Exercise details: Please give, exactly as they appear below, the line with "evaluates the three" and every line after it through the final one, and nothing else.

Start of Block

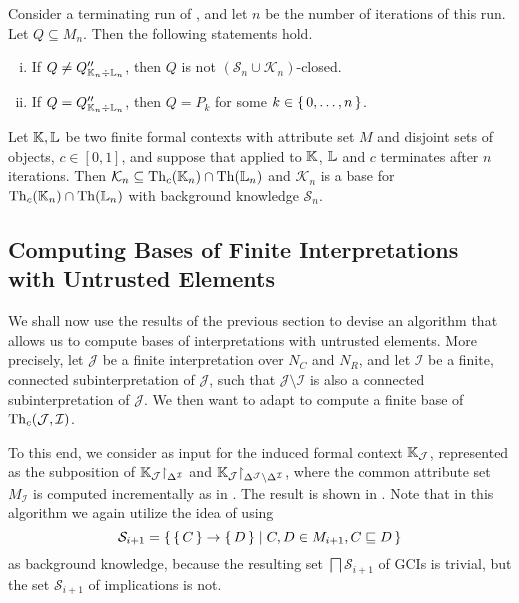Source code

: \begin{Proposition}
  Consider a terminating run of
  , and let $n$ be the number
  of iterations of this run.  Let $Q \subseteq M_{n}$.  Then the following statements
  hold.
  \begin{enumerate}[i. ]
  \item If $Q \neq Q_{{\mathbb{K}}_{n} \div {\ensuremath{\mathbb{L}}}_{n}}''$, then $Q$ is not $(\mathcal{S}_{n} \cup
    \mathcal{K}_{n})$-closed.
  \item If $Q = Q_{{\mathbb{K}}_{n} \div {\ensuremath{\mathbb{L}}}_{n}}''$, then $Q = P_{k}$ for some $k \in {\ensuremath{\{\,
      0, \dots, n \,\}}}$.
  \end{enumerate}
\end{Proposition}
\begin{Theorem}
  \label{thm:confident-bases-with-growing-sets-of-attributes-and-trusted-objects}
  Let ${\mathbb{K}}, {\mathbb{L}}$ be two finite formal contexts with attribute set $M$ and disjoint
  sets of objects, $c \in [0,1]$, and suppose that
   applied to ${\mathbb{K}}$, ${\mathbb{L}}$ and $c$ terminates after $n$ iterations.  Then $\mathcal{K}_{n} \subseteq
  \operatorname{Th}_{c}({\mathbb{K}}_{n}) \cap \operatorname{Th}({\mathbb{L}}_{n})$ and $\mathcal{K}_{n}$ is a base for
  $\operatorname{Th}_{c}({\mathbb{K}}_{n}) \cap \operatorname{Th}({\mathbb{L}}_{n})$ with background knowledge $\mathcal{S}_{n}$.
\end{Theorem}

\subsection{Computing Bases of Finite Interpretations with Untrusted Elements}
\label{sec:expl-conf-gcis}

We shall now use the results of the previous section to devise an algorithm that allows us
to compute bases of interpretations with untrusted elements.  More precisely, let
$\mathcal{J}$ be a finite interpretation over $N_{C}$ and $N_{R}$, and let $\mathcal{I}$
be a finite, connected subinterpretation of $\mathcal{J}$, such that $\mathcal{J}
\setminus \mathcal{I}$ is also a connected subinterpretation of $\mathcal{J}$.  We then
want to adapt  to compute a
finite base of $\operatorname{Th}_{c}(\mathcal{J}, \mathcal{I})$.

To this end, we consider as input for
 the induced formal context
${\mathbb{K}}_{\mathcal{J}}$, represented as the subposition of ${\mathbb{K}}_{\mathcal{J}}
\mathord{\upharpoonright}_{\Delta^{\mathcal{I}}}$ and ${\mathbb{K}}_{\mathcal{J}}
\mathord{\upharpoonright}_{\Delta^{\mathcal{J}} \setminus \Delta^{\mathcal{I}}}$, where the common
attribute set $M_{\mathcal{I}}$ is computed incrementally as in
.  The result is shown in
.  Note that in this algorithm we again
utilize the idea of using
\begin{equation*}
  \mathcal{S}_{i+1} = {\{\, {\{\, C \,\}} \to {\ensuremath{\{\, D \,\}}} \mid C, D \in M_{i+1}, C \sqsubseteq D \,\}}
\end{equation*}
as background knowledge, because the resulting set $\bigsqcap \mathcal{S}_{i+1}$ of GCIs
is trivial, but the set $\mathcal{S}_{i+1}$ of implications is not.

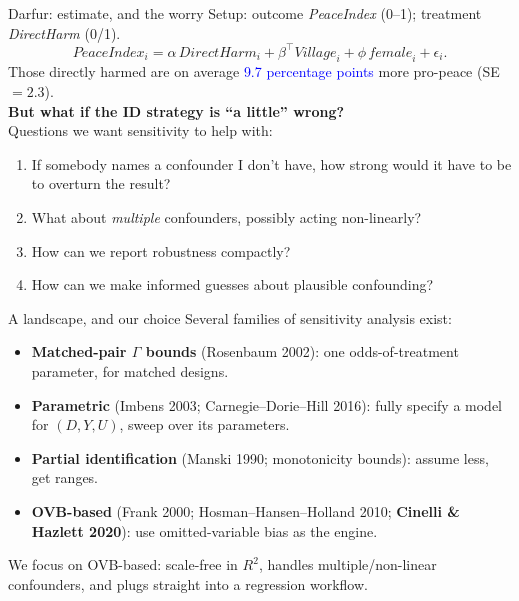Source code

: \documentclass[xcolor=dvipsnames]{beamer}
\begin{document}
\begin{frame}{Darfur: estimate, and the worry}
\small
{} Setup: outcome \textit{PeaceIndex} (0--1); treatment \textit{DirectHarm} (0/1).
\[
\mathit{PeaceIndex}_i = \alpha\,\mathit{DirectHarm}_i + \beta^\top \mathit{Village}_i + \phi\, \mathit{female}_i + \epsilon_i.
\]
 Those directly harmed are on average \textcolor{Blue}{9.7 percentage points} more pro-peace (SE $=2.3$).\\
\medskip
{} \textbf{But what if the ID strategy is ``a little'' wrong?}\\
\medskip
{} Questions we want sensitivity to help with:
\begin{enumerate}
\item<5-> If somebody names a confounder I don't have, how strong would it have to be to overturn the result?
\item<6-> What about \emph{multiple} confounders, possibly acting non-linearly?
\item<7-> How can we report robustness compactly?
\item<8-> How can we make informed guesses about plausible confounding?
\end{enumerate}
\end{frame}


\begin{frame}{A landscape, and our choice}
 Several families of sensitivity analysis exist:
\small
\begin{itemize}
\item<2-> \textbf{Matched-pair $\Gamma$ bounds} (Rosenbaum 2002): one odds-of-treatment parameter, for matched designs.
\smallskip
\item<3-> \textbf{Parametric} (Imbens 2003; Carnegie--Dorie--Hill 2016): fully specify a model for $(D, Y, U)$, sweep over its parameters.
\smallskip
\item<4-> \textbf{Partial identification} (Manski 1990; monotonicity bounds): assume less, get ranges.
\smallskip
\item<5-> \textbf{OVB-based} (Frank 2000; Hosman--Hansen--Holland 2010; \textbf{Cinelli \& Hazlett 2020}): use omitted-variable bias as the engine.
\end{itemize}
\bigskip
{} We focus on OVB-based: scale-free in $R^2$, handles multiple/non-linear confounders, and plugs straight into a regression workflow.
\end{frame}


\end{document}
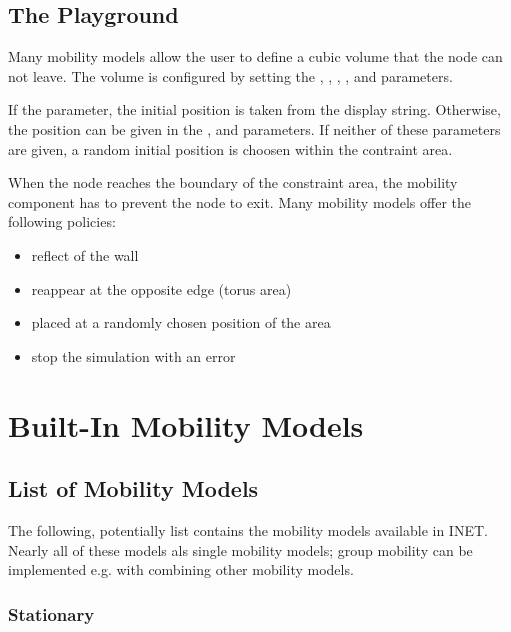 \subsection*{The Playground}

Many mobility models allow the user to define a cubic volume that the node
can not leave. The volume is configured by setting the ,
, ,
,  and
 parameters.

If the  parameter, the initial position is taken from
the display string. Otherwise, the position can be given in the ,
 and  parameters. If neither of these parameters
are given, a random initial position is choosen within the contraint area.

When the node reaches the boundary of the constraint area, the mobility
component has to prevent the node to exit. Many mobility models offer the
following policies:

\begin{itemize}
  \item reflect of the wall
  \item reappear at the opposite edge (torus area)
  \item placed at a randomly chosen position of the area
  \item stop the simulation with an error
\end{itemize}


\section{Built-In Mobility Models}
\label{sec:mobility:built-in-mobility-models}

\subsection{List of Mobility Models}
\label{sec:mobility:list-of-mobility-models}

The following, potentially list contains the mobility models available in INET.
Nearly all of these models als single mobility models; group mobility can be
implemented e.g. with combining other mobility models.

\subsubsection*{Stationary}

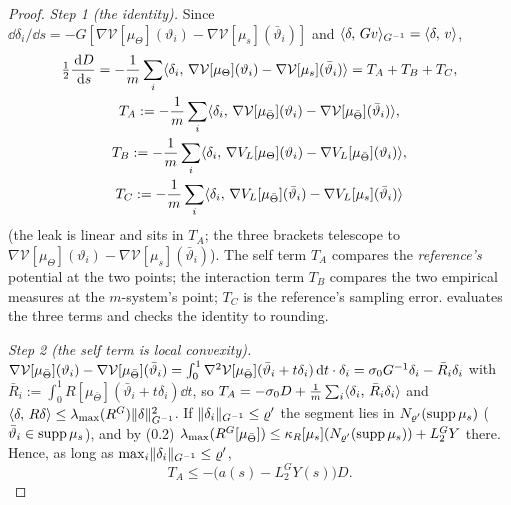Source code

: \begin{proof}
\smallskip
\emph{Step 1 (the identity).} Since $\dd\delta_i/\dd s = -G[\nabla\mathcal{V}[\mu_\Theta](\vartheta_i)
- \nabla\mathcal{V}[\mu_s](\bar\vartheta_i)]$ and $\ip{\delta}{Gv}_{\Ginv} = \ip{\delta}{v}$,
\begin{gather*}
  \tfrac12\frac{\dd D}{\dd s} = -\frac1m\sum_i\ip{\delta_i}{\nabla\mathcal{V}[\mu_\Theta](\vartheta_i) - \nabla\mathcal{V}[\mu_s](\bar\vartheta_i)}
  = T_A + T_B + T_C,\\
  T_A := -\frac1m\sum_i\ip{\delta_i}{\nabla\mathcal{V}[\mu_{\bar\Theta}](\vartheta_i) - \nabla\mathcal{V}[\mu_{\bar\Theta}](\bar\vartheta_i)},\\
  T_B := -\frac1m\sum_i\ip{\delta_i}{\nabla V_L[\mu_\Theta](\vartheta_i) - \nabla V_L[\mu_{\bar\Theta}](\vartheta_i)},\\
  T_C := -\frac1m\sum_i\ip{\delta_i}{\nabla V_L[\mu_{\bar\Theta}](\bar\vartheta_i) - \nabla V_L[\mu_s](\bar\vartheta_i)}
\end{gather*}
(the leak is linear and sits in $T_A$; the three brackets telescope to
$\nabla\mathcal{V}[\mu_\Theta](\vartheta_i) - \nabla\mathcal{V}[\mu_s](\bar\vartheta_i)$). The self term $T_A$
compares the \emph{reference's} potential at the two points; the interaction term $T_B$ compares the two empirical
measures at the $m$-system's point; $T_C$ is the reference's sampling error.
 evaluates the three terms and checks the identity to rounding.

\smallskip
\emph{Step 2 (the self term is local convexity).}
$\nabla\mathcal{V}[\mu_{\bar\Theta}](\vartheta_i) - \nabla\mathcal{V}[\mu_{\bar\Theta}](\bar\vartheta_i)
= \int_0^1\nabla^2\mathcal{V}[\mu_{\bar\Theta}](\bar\vartheta_i + t\delta_i)\dd t\cdot\delta_i
= \sigma_0\Ginv\delta_i - \bar R_i\delta_i$ with $\bar R_i := \int_0^1R[\mu_{\bar\Theta}](\bar\vartheta_i + t\delta_i)\dd t$,
so $T_A = -\sigma_0D + \frac1m\sum_i\ip{\delta_i}{\bar R_i\delta_i}$ and
$\ip{\delta}{R\delta}\le\lambda_{\max}(R^G)\norm{\delta}^2_{\Ginv}$. If $\norm{\delta_i}_{\Ginv}\le\varrho'$ the
segment lies in $N_{\varrho'}(\supp\mu_s)$ ($\bar\vartheta_i\in\supp\mu_s$), and by (0.2)
$\lambda_{\max}(R^G[\mu_{\bar\Theta}])\le\kappa_R[\mu_s](N_{\varrho'}(\supp\mu_s)) + L_2^GY$ there. Hence, as long
as $\max_i\norm{\delta_i}_{\Ginv}\le\varrho'$,
\begin{equation}
  T_A\le-\bigl(a(s) - L_2^GY(s)\bigr)D.
  \tag{2.1}
\end{equation}


\end{proof}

End of Block

Written answer:
 evaluates the three terms and checks the identity to rounding.

\smallskip
\emph{Step 2 (the self term is local convexity).}
$\nabla\mathcal{V}[\mu_{\bar\Theta}](\vartheta_i) - \nabla\mathcal{V}[\mu_{\bar\Theta}](\bar\vartheta_i)
= \int_0^1\nabla^2\mathcal{V}[\mu_{\bar\Theta}](\bar\vartheta_i + t\delta_i)\dd t\cdot\delta_i
= \sigma_0\Ginv\delta_i - \bar R_i\delta_i$ with $\bar R_i := \int_0^1R[\mu_{\bar\Theta}](\bar\vartheta_i + t\delta_i)\dd t$,
so $T_A = -\sigma_0D + \frac1m\sum_i\ip{\delta_i}{\bar R_i\delta_i}$ and
$\ip{\delta}{R\delta}\le\lambda_{\max}(R^G)\norm{\delta}^2_{\Ginv}$. If $\norm{\delta_i}_{\Ginv}\le\varrho'$ the
segment lies in $N_{\varrho'}(\supp\mu_s)$ ($\bar\vartheta_i\in\supp\mu_s$), and by (0.2)
$\lambda_{\max}(R^G[\mu_{\bar\Theta}])\le\kappa_R[\mu_s](N_{\varrho'}(\supp\mu_s)) + L_2^GY$ there. Hence, as long
as $\max_i\norm{\delta_i}_{\Ginv}\le\varrho'$,
\begin{equation}
  T_A\le-\bigl(a(s) - L_2^GY(s)\bigr)D.
  \tag{2.1}
\end{equation}


\end{proof}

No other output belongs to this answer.